• [Dataset entries]:

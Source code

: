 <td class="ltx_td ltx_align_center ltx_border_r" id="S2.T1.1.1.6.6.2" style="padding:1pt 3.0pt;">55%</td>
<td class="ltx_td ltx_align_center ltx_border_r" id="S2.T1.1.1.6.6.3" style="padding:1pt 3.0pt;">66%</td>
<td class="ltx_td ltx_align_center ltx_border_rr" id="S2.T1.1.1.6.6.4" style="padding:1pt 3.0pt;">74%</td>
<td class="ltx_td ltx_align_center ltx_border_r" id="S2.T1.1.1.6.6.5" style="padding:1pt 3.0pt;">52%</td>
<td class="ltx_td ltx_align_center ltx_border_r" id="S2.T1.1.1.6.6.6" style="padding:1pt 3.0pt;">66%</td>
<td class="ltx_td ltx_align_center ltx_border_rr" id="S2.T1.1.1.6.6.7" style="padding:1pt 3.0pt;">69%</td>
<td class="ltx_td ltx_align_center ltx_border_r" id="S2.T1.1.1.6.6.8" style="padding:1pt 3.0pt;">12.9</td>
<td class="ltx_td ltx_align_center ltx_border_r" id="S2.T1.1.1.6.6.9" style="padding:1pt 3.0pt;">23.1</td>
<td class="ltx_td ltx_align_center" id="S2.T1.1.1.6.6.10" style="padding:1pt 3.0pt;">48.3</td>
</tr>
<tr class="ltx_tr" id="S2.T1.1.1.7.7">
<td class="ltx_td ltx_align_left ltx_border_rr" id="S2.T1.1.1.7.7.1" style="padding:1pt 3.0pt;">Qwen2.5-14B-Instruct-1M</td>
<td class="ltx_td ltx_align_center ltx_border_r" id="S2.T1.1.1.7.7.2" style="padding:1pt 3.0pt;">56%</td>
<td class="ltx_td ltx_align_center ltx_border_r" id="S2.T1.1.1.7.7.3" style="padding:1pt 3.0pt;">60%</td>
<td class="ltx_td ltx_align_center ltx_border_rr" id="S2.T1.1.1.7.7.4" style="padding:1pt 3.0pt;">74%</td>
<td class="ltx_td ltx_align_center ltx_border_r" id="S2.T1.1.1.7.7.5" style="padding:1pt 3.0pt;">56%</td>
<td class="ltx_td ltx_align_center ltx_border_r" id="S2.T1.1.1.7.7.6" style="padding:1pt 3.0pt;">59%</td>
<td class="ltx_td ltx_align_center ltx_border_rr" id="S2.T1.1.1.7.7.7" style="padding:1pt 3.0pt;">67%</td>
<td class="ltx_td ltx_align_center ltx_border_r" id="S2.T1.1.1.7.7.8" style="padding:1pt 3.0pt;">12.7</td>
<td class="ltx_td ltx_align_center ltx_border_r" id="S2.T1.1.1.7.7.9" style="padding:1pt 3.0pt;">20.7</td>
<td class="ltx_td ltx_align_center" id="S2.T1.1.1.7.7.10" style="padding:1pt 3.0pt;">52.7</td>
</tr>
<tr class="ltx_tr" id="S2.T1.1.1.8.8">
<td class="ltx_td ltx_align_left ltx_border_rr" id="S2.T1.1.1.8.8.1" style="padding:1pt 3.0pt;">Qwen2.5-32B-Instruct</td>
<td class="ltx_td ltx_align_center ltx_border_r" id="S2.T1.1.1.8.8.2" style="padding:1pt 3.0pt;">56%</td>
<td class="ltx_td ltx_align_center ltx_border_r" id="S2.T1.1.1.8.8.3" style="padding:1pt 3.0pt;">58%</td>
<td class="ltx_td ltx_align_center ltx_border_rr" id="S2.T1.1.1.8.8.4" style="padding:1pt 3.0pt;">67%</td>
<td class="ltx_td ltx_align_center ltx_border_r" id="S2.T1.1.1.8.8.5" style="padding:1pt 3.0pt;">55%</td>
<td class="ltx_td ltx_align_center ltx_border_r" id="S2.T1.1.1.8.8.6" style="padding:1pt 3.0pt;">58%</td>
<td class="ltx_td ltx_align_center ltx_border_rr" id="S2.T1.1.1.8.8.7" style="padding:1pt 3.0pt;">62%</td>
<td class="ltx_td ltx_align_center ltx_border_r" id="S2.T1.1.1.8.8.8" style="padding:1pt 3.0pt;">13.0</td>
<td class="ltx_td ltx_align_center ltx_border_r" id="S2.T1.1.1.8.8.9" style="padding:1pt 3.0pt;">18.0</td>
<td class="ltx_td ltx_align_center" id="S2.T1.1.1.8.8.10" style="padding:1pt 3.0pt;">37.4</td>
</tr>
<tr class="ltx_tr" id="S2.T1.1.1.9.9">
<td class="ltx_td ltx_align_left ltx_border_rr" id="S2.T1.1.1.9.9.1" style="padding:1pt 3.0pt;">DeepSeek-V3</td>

• [Problem to work on]: Among the entries, count the lines that hold "Instruct". Reply with the count only.

• [Final answer]: 2